**What you should do**
Write out word for word each line from the top of the material through the line that has "- the user can". Pictures do not go in.

**Information provided**
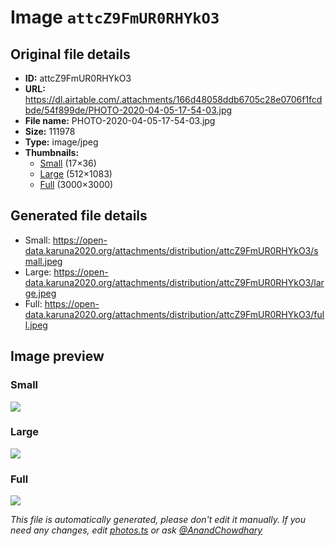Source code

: # Image `attcZ9FmUR0RHYkO3`

## Original file details

- **ID:** attcZ9FmUR0RHYkO3
- **URL:** https://dl.airtable.com/.attachments/166d48058ddb6705c28e0706f1fcdbde/54f899de/PHOTO-2020-04-05-17-54-03.jpg
- **File name:** PHOTO-2020-04-05-17-54-03.jpg
- **Size:** 111978
- **Type:** image/jpeg
- **Thumbnails:**
  - [Small](https://dl.airtable.com/.attachmentThumbnails/e6499e23525847cf6bbd3aa1b8ec7c28/e201a516) (17×36)
  - [Large](https://dl.airtable.com/.attachmentThumbnails/98d438e0141a58f0c3442f0f311799db/1caba51f) (512×1083)
  - [Full](https://dl.airtable.com/.attachmentThumbnails/d473294e48d51954e029c60b03e08893/d8abb3ce) (3000×3000)

## Generated file details

- Small: https://open-data.karuna2020.org/attachments/distribution/attcZ9FmUR0RHYkO3/small.jpeg
- Large: https://open-data.karuna2020.org/attachments/distribution/attcZ9FmUR0RHYkO3/large.jpeg
- Full: https://open-data.karuna2020.org/attachments/distribution/attcZ9FmUR0RHYkO3/full.jpeg

## Image preview

### Small

![](https://open-data.karuna2020.org/attachments/distribution/attcZ9FmUR0RHYkO3/small.jpeg)

### Large

![](https://open-data.karuna2020.org/attachments/distribution/attcZ9FmUR0RHYkO3/large.jpeg)

### Full

![](https://open-data.karuna2020.org/attachments/distribution/attcZ9FmUR0RHYkO3/full.jpeg)

_This file is automatically generated, please don't edit it manually. If you need any changes, edit [photos.ts](/photos.ts) or ask [@AnandChowdhary](https://github.com/AnandChowdhary)_

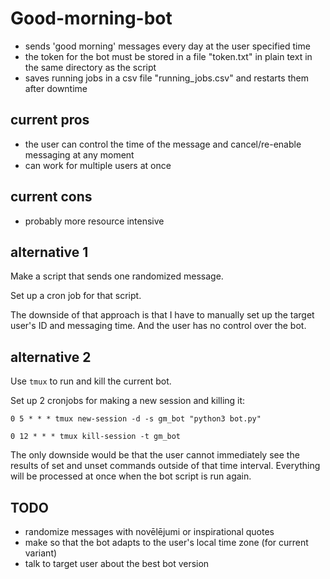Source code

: # Good-morning-bot

- sends 'good morning' messages every day at the user specified time
- the token for the bot must be stored in a file "token.txt" in plain text in the same directory as the script
- saves running jobs in a csv file "running_jobs.csv" and restarts them after downtime

## current pros

- the user can control the time of the message and cancel/re-enable messaging at any moment
- can work for multiple users at once

## current cons

- probably more resource intensive

## alternative 1

Make a script that sends one randomized message.

Set up a cron job for that script.

The downside of that approach is that I have to manually set up the
target user's ID and messaging time. And the user has no control 
over the bot.

## alternative 2

Use `tmux` to run and kill the current bot.

Set up 2 cronjobs for making a new session and killing it:

`0 5 * * * tmux new-session -d -s gm_bot "python3 bot.py"`

`0 12 * * * tmux kill-session -t gm_bot`

The only downside would be that the user cannot immediately see the results 
of set and unset commands outside of that time interval. Everything will be
processed at once when the bot script is run again. 

## TODO 

- randomize messages with novēlējumi or inspirational quotes
- make so that the bot adapts to the user's local time zone (for current variant)
- talk to target user about the best bot version
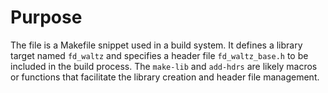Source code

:# Purpose
The file is a Makefile snippet used in a build system. It defines a library target named `fd_waltz` and specifies a header file `fd_waltz_base.h` to be included in the build process. The `make-lib` and `add-hdrs` are likely macros or functions that facilitate the library creation and header file management.
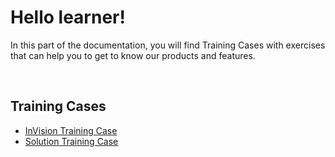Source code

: 
# Hello learner!

In this part of the documentation, you will find Training Cases with exercises that can help you to get to know our products and features. 

<br/>

## Training Cases
* [InVision Training Case](trainingcase/invisiontrainingcase.md)
* [Solution Training Case](trainingcase/invisiontrainingcase2.md)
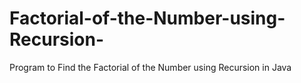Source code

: # Factorial-of-the-Number-using-Recursion-
Program to Find the Factorial of the Number using Recursion in Java 
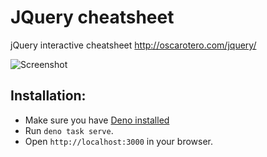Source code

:# JQuery cheatsheet

jQuery interactive cheatsheet http://oscarotero.com/jquery/

![Screenshot](https://github.com/oscarotero/jquery-cheatsheet/blob/master/screen-shot.png)

## Installation:

- Make sure you have [Deno installed](https://deno.land/)
- Run `deno task serve`.
- Open `http://localhost:3000` in your browser.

**Task response**
Source code

: # Image `attcZ9FmUR0RHYkO3`

## Original file details

- **ID:** attcZ9FmUR0RHYkO3
- **URL:** https://dl.airtable.com/.attachments/166d48058ddb6705c28e0706f1fcdbde/54f899de/PHOTO-2020-04-05-17-54-03.jpg
- **File name:** PHOTO-2020-04-05-17-54-03.jpg
- **Size:** 111978
- **Type:** image/jpeg
- **Thumbnails:**
  - [Small](https://dl.airtable.com/.attachmentThumbnails/e6499e23525847cf6bbd3aa1b8ec7c28/e201a516) (17×36)
  - [Large](https://dl.airtable.com/.attachmentThumbnails/98d438e0141a58f0c3442f0f311799db/1caba51f) (512×1083)
  - [Full](https://dl.airtable.com/.attachmentThumbnails/d473294e48d51954e029c60b03e08893/d8abb3ce) (3000×3000)

## Generated file details

- Small: https://open-data.karuna2020.org/attachments/distribution/attcZ9FmUR0RHYkO3/small.jpeg
- Large: https://open-data.karuna2020.org/attachments/distribution/attcZ9FmUR0RHYkO3/large.jpeg
- Full: https://open-data.karuna2020.org/attachments/distribution/attcZ9FmUR0RHYkO3/full.jpeg

## Image preview

### Small

![](https://open-data.karuna2020.org/attachments/distribution/attcZ9FmUR0RHYkO3/small.jpeg)

### Large

![](https://open-data.karuna2020.org/attachments/distribution/attcZ9FmUR0RHYkO3/large.jpeg)

### Full

![](https://open-data.karuna2020.org/attachments/distribution/attcZ9FmUR0RHYkO3/full.jpeg)

_This file is automatically generated, please don't edit it manually. If you need any changes, edit [photos.ts](/photos.ts) or ask [@AnandChowdhary](https://github.com/AnandChowdhary)_

Source code

: # Good-morning-bot

- sends 'good morning' messages every day at the user specified time
- the token for the bot must be stored in a file "token.txt" in plain text in the same directory as the script
- saves running jobs in a csv file "running_jobs.csv" and restarts them after downtime

## current pros

- the user can control the time of the message and cancel/re-enable messaging at any moment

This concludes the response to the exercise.